Without any of their pictures, return all of the records exactly.

________________

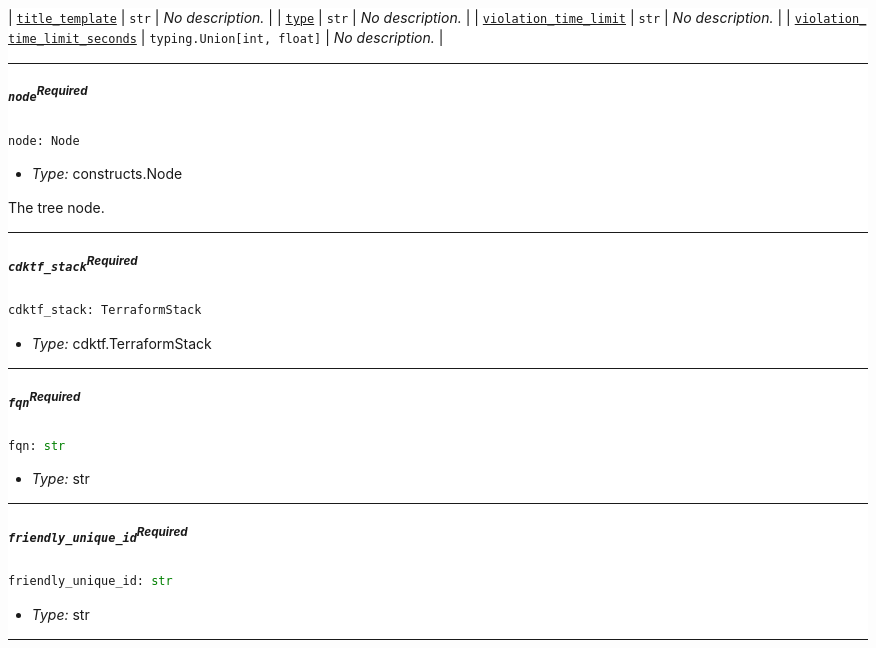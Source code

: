 | <code><a href="#@cdktf/provider-newrelic.nrqlAlertCondition.NrqlAlertCondition.property.titleTemplate">title_template</a></code> | <code>str</code> | *No description.* |
| <code><a href="#@cdktf/provider-newrelic.nrqlAlertCondition.NrqlAlertCondition.property.type">type</a></code> | <code>str</code> | *No description.* |
| <code><a href="#@cdktf/provider-newrelic.nrqlAlertCondition.NrqlAlertCondition.property.violationTimeLimit">violation_time_limit</a></code> | <code>str</code> | *No description.* |
| <code><a href="#@cdktf/provider-newrelic.nrqlAlertCondition.NrqlAlertCondition.property.violationTimeLimitSeconds">violation_time_limit_seconds</a></code> | <code>typing.Union[int, float]</code> | *No description.* |

---

##### `node`<sup>Required</sup> <a name="node" id="@cdktf/provider-newrelic.nrqlAlertCondition.NrqlAlertCondition.property.node"></a>

```python
node: Node
```

- *Type:* constructs.Node

The tree node.

---

##### `cdktf_stack`<sup>Required</sup> <a name="cdktf_stack" id="@cdktf/provider-newrelic.nrqlAlertCondition.NrqlAlertCondition.property.cdktfStack"></a>

```python
cdktf_stack: TerraformStack
```

- *Type:* cdktf.TerraformStack

---

##### `fqn`<sup>Required</sup> <a name="fqn" id="@cdktf/provider-newrelic.nrqlAlertCondition.NrqlAlertCondition.property.fqn"></a>

```python
fqn: str
```

- *Type:* str

---

##### `friendly_unique_id`<sup>Required</sup> <a name="friendly_unique_id" id="@cdktf/provider-newrelic.nrqlAlertCondition.NrqlAlertCondition.property.friendlyUniqueId"></a>

```python
friendly_unique_id: str
```

- *Type:* str

---
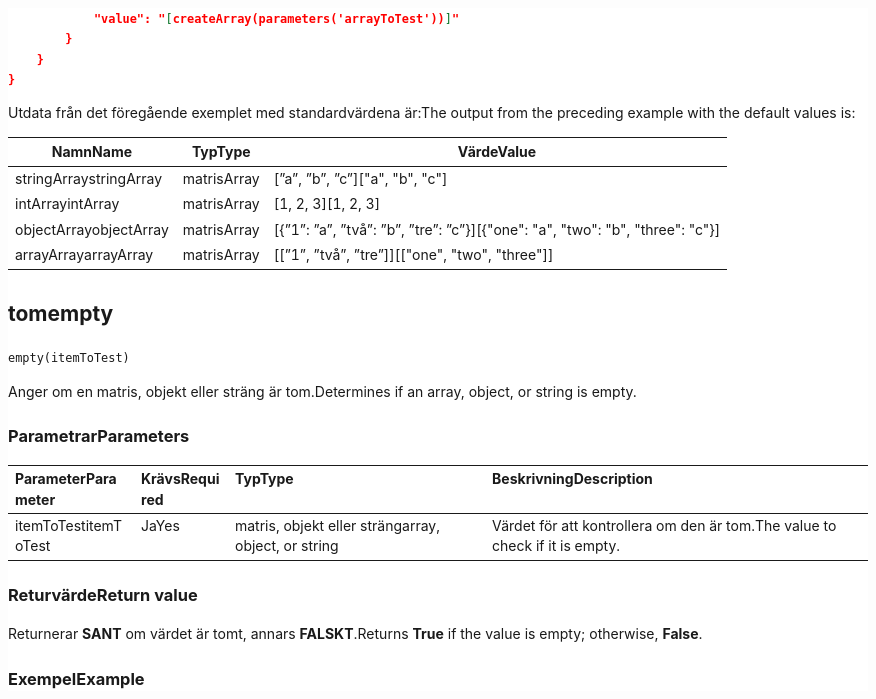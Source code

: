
 ```json
            "value": "[createArray(parameters('arrayToTest'))]"
        }
    }
}
```

<span data-ttu-id="e7e86-286">Utdata från det föregående exemplet med standardvärdena är:</span><span class="sxs-lookup"><span data-stu-id="e7e86-286">The output from the preceding example with the default values is:</span></span>

| <span data-ttu-id="e7e86-287">Namn</span><span class="sxs-lookup"><span data-stu-id="e7e86-287">Name</span></span> | <span data-ttu-id="e7e86-288">Typ</span><span class="sxs-lookup"><span data-stu-id="e7e86-288">Type</span></span> | <span data-ttu-id="e7e86-289">Värde</span><span class="sxs-lookup"><span data-stu-id="e7e86-289">Value</span></span> |
| ---- | ---- | ----- |
| <span data-ttu-id="e7e86-290">stringArray</span><span class="sxs-lookup"><span data-stu-id="e7e86-290">stringArray</span></span> | <span data-ttu-id="e7e86-291">matris</span><span class="sxs-lookup"><span data-stu-id="e7e86-291">Array</span></span> | <span data-ttu-id="e7e86-292">[”a”, ”b”, ”c”]</span><span class="sxs-lookup"><span data-stu-id="e7e86-292">["a", "b", "c"]</span></span> |
| <span data-ttu-id="e7e86-293">intArray</span><span class="sxs-lookup"><span data-stu-id="e7e86-293">intArray</span></span> | <span data-ttu-id="e7e86-294">matris</span><span class="sxs-lookup"><span data-stu-id="e7e86-294">Array</span></span> | <span data-ttu-id="e7e86-295">[1, 2, 3]</span><span class="sxs-lookup"><span data-stu-id="e7e86-295">[1, 2, 3]</span></span> |
| <span data-ttu-id="e7e86-296">objectArray</span><span class="sxs-lookup"><span data-stu-id="e7e86-296">objectArray</span></span> | <span data-ttu-id="e7e86-297">matris</span><span class="sxs-lookup"><span data-stu-id="e7e86-297">Array</span></span> | <span data-ttu-id="e7e86-298">[{”1”: ”a”, ”två”: ”b”, ”tre”: ”c”}]</span><span class="sxs-lookup"><span data-stu-id="e7e86-298">[{"one": "a", "two": "b", "three": "c"}]</span></span> |
| <span data-ttu-id="e7e86-299">arrayArray</span><span class="sxs-lookup"><span data-stu-id="e7e86-299">arrayArray</span></span> | <span data-ttu-id="e7e86-300">matris</span><span class="sxs-lookup"><span data-stu-id="e7e86-300">Array</span></span> | <span data-ttu-id="e7e86-301">[[”1”, ”två”, ”tre”]]</span><span class="sxs-lookup"><span data-stu-id="e7e86-301">[["one", "two", "three"]]</span></span> |

<a id="empty" />

## <a name="empty"></a><span data-ttu-id="e7e86-302">tom</span><span class="sxs-lookup"><span data-stu-id="e7e86-302">empty</span></span>

`empty(itemToTest)`

<span data-ttu-id="e7e86-303">Anger om en matris, objekt eller sträng är tom.</span><span class="sxs-lookup"><span data-stu-id="e7e86-303">Determines if an array, object, or string is empty.</span></span>

### <a name="parameters"></a><span data-ttu-id="e7e86-304">Parametrar</span><span class="sxs-lookup"><span data-stu-id="e7e86-304">Parameters</span></span>

| <span data-ttu-id="e7e86-305">Parameter</span><span class="sxs-lookup"><span data-stu-id="e7e86-305">Parameter</span></span> | <span data-ttu-id="e7e86-306">Krävs</span><span class="sxs-lookup"><span data-stu-id="e7e86-306">Required</span></span> | <span data-ttu-id="e7e86-307">Typ</span><span class="sxs-lookup"><span data-stu-id="e7e86-307">Type</span></span> | <span data-ttu-id="e7e86-308">Beskrivning</span><span class="sxs-lookup"><span data-stu-id="e7e86-308">Description</span></span> |
|:--- |:--- |:--- |:--- |
| <span data-ttu-id="e7e86-309">itemToTest</span><span class="sxs-lookup"><span data-stu-id="e7e86-309">itemToTest</span></span> |<span data-ttu-id="e7e86-310">Ja</span><span class="sxs-lookup"><span data-stu-id="e7e86-310">Yes</span></span> |<span data-ttu-id="e7e86-311">matris, objekt eller sträng</span><span class="sxs-lookup"><span data-stu-id="e7e86-311">array, object, or string</span></span> |<span data-ttu-id="e7e86-312">Värdet för att kontrollera om den är tom.</span><span class="sxs-lookup"><span data-stu-id="e7e86-312">The value to check if it is empty.</span></span> |

### <a name="return-value"></a><span data-ttu-id="e7e86-313">Returvärde</span><span class="sxs-lookup"><span data-stu-id="e7e86-313">Return value</span></span>

<span data-ttu-id="e7e86-314">Returnerar **SANT** om värdet är tomt, annars **FALSKT**.</span><span class="sxs-lookup"><span data-stu-id="e7e86-314">Returns **True** if the value is empty; otherwise, **False**.</span></span>

### <a name="example"></a><span data-ttu-id="e7e86-315">Exempel</span><span class="sxs-lookup"><span data-stu-id="e7e86-315">Example</span></span>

________________

» **Answer box**
Source code

: | <code><a href="#@cdktf/provider-newrelic.nrqlAlertCondition.NrqlAlertCondition.property.titleTemplate">title_template</a></code> | <code>str</code> | *No description.* |
| <code><a href="#@cdktf/provider-newrelic.nrqlAlertCondition.NrqlAlertCondition.property.type">type</a></code> | <code>str</code> | *No description.* |
| <code><a href="#@cdktf/provider-newrelic.nrqlAlertCondition.NrqlAlertCondition.property.violationTimeLimit">violation_time_limit</a></code> | <code>str</code> | *No description.* |
| <code><a href="#@cdktf/provider-newrelic.nrqlAlertCondition.NrqlAlertCondition.property.violationTimeLimitSeconds">violation_time_limit_seconds</a></code> | <code>typing.Union[int, float]</code> | *No description.* |

---

##### `node`<sup>Required</sup> <a name="node" id="@cdktf/provider-newrelic.nrqlAlertCondition.NrqlAlertCondition.property.node"></a>

```python
node: Node
```

- *Type:* constructs.Node

The tree node.

---

##### `cdktf_stack`<sup>Required</sup> <a name="cdktf_stack" id="@cdktf/provider-newrelic.nrqlAlertCondition.NrqlAlertCondition.property.cdktfStack"></a>

```python
cdktf_stack: TerraformStack
```

- *Type:* cdktf.TerraformStack

---

##### `fqn`<sup>Required</sup> <a name="fqn" id="@cdktf/provider-newrelic.nrqlAlertCondition.NrqlAlertCondition.property.fqn"></a>

```python
fqn: str
```

- *Type:* str

---

##### `friendly_unique_id`<sup>Required</sup> <a name="friendly_unique_id" id="@cdktf/provider-newrelic.nrqlAlertCondition.NrqlAlertCondition.property.friendlyUniqueId"></a>

```python
friendly_unique_id: str
```

- *Type:* str

---
Source code

:
 ```json
            "value": "[createArray(parameters('arrayToTest'))]"
        }
    }
}
```

<span data-ttu-id="e7e86-286">Utdata från det föregående exemplet med standardvärdena är:</span><span class="sxs-lookup"><span data-stu-id="e7e86-286">The output from the preceding example with the default values is:</span></span>

| <span data-ttu-id="e7e86-287">Namn</span><span class="sxs-lookup"><span data-stu-id="e7e86-287">Name</span></span> | <span data-ttu-id="e7e86-288">Typ</span><span class="sxs-lookup"><span data-stu-id="e7e86-288">Type</span></span> | <span data-ttu-id="e7e86-289">Värde</span><span class="sxs-lookup"><span data-stu-id="e7e86-289">Value</span></span> |
| ---- | ---- | ----- |
| <span data-ttu-id="e7e86-290">stringArray</span><span class="sxs-lookup"><span data-stu-id="e7e86-290">stringArray</span></span> | <span data-ttu-id="e7e86-291">matris</span><span class="sxs-lookup"><span data-stu-id="e7e86-291">Array</span></span> | <span data-ttu-id="e7e86-292">[”a”, ”b”, ”c”]</span><span class="sxs-lookup"><span data-stu-id="e7e86-292">["a", "b", "c"]</span></span> |
| <span data-ttu-id="e7e86-293">intArray</span><span class="sxs-lookup"><span data-stu-id="e7e86-293">intArray</span></span> | <span data-ttu-id="e7e86-294">matris</span><span class="sxs-lookup"><span data-stu-id="e7e86-294">Array</span></span> | <span data-ttu-id="e7e86-295">[1, 2, 3]</span><span class="sxs-lookup"><span data-stu-id="e7e86-295">[1, 2, 3]</span></span> |
| <span data-ttu-id="e7e86-296">objectArray</span><span class="sxs-lookup"><span data-stu-id="e7e86-296">objectArray</span></span> | <span data-ttu-id="e7e86-297">matris</span><span class="sxs-lookup"><span data-stu-id="e7e86-297">Array</span></span> | <span data-ttu-id="e7e86-298">[{”1”: ”a”, ”två”: ”b”, ”tre”: ”c”}]</span><span class="sxs-lookup"><span data-stu-id="e7e86-298">[{"one": "a", "two": "b", "three": "c"}]</span></span> |
| <span data-ttu-id="e7e86-299">arrayArray</span><span class="sxs-lookup"><span data-stu-id="e7e86-299">arrayArray</span></span> | <span data-ttu-id="e7e86-300">matris</span><span class="sxs-lookup"><span data-stu-id="e7e86-300">Array</span></span> | <span data-ttu-id="e7e86-301">[[”1”, ”två”, ”tre”]]</span><span class="sxs-lookup"><span data-stu-id="e7e86-301">[["one", "two", "three"]]</span></span> |

<a id="empty" />

## <a name="empty"></a><span data-ttu-id="e7e86-302">tom</span><span class="sxs-lookup"><span data-stu-id="e7e86-302">empty</span></span>

`empty(itemToTest)`

<span data-ttu-id="e7e86-303">Anger om en matris, objekt eller sträng är tom.</span><span class="sxs-lookup"><span data-stu-id="e7e86-303">Determines if an array, object, or string is empty.</span></span>

### <a name="parameters"></a><span data-ttu-id="e7e86-304">Parametrar</span><span class="sxs-lookup"><span data-stu-id="e7e86-304">Parameters</span></span>

| <span data-ttu-id="e7e86-305">Parameter</span><span class="sxs-lookup"><span data-stu-id="e7e86-305">Parameter</span></span> | <span data-ttu-id="e7e86-306">Krävs</span><span class="sxs-lookup"><span data-stu-id="e7e86-306">Required</span></span> | <span data-ttu-id="e7e86-307">Typ</span><span class="sxs-lookup"><span data-stu-id="e7e86-307">Type</span></span> | <span data-ttu-id="e7e86-308">Beskrivning</span><span class="sxs-lookup"><span data-stu-id="e7e86-308">Description</span></span> |
|:--- |:--- |:--- |:--- |
| <span data-ttu-id="e7e86-309">itemToTest</span><span class="sxs-lookup"><span data-stu-id="e7e86-309">itemToTest</span></span> |<span data-ttu-id="e7e86-310">Ja</span><span class="sxs-lookup"><span data-stu-id="e7e86-310">Yes</span></span> |<span data-ttu-id="e7e86-311">matris, objekt eller sträng</span><span class="sxs-lookup"><span data-stu-id="e7e86-311">array, object, or string</span></span> |<span data-ttu-id="e7e86-312">Värdet för att kontrollera om den är tom.</span><span class="sxs-lookup"><span data-stu-id="e7e86-312">The value to check if it is empty.</span></span> |

### <a name="return-value"></a><span data-ttu-id="e7e86-313">Returvärde</span><span class="sxs-lookup"><span data-stu-id="e7e86-313">Return value</span></span>

<span data-ttu-id="e7e86-314">Returnerar **SANT** om värdet är tomt, annars **FALSKT**.</span><span class="sxs-lookup"><span data-stu-id="e7e86-314">Returns **True** if the value is empty; otherwise, **False**.</span></span>

### <a name="example"></a><span data-ttu-id="e7e86-315">Exempel</span><span class="sxs-lookup"><span data-stu-id="e7e86-315">Example</span></span>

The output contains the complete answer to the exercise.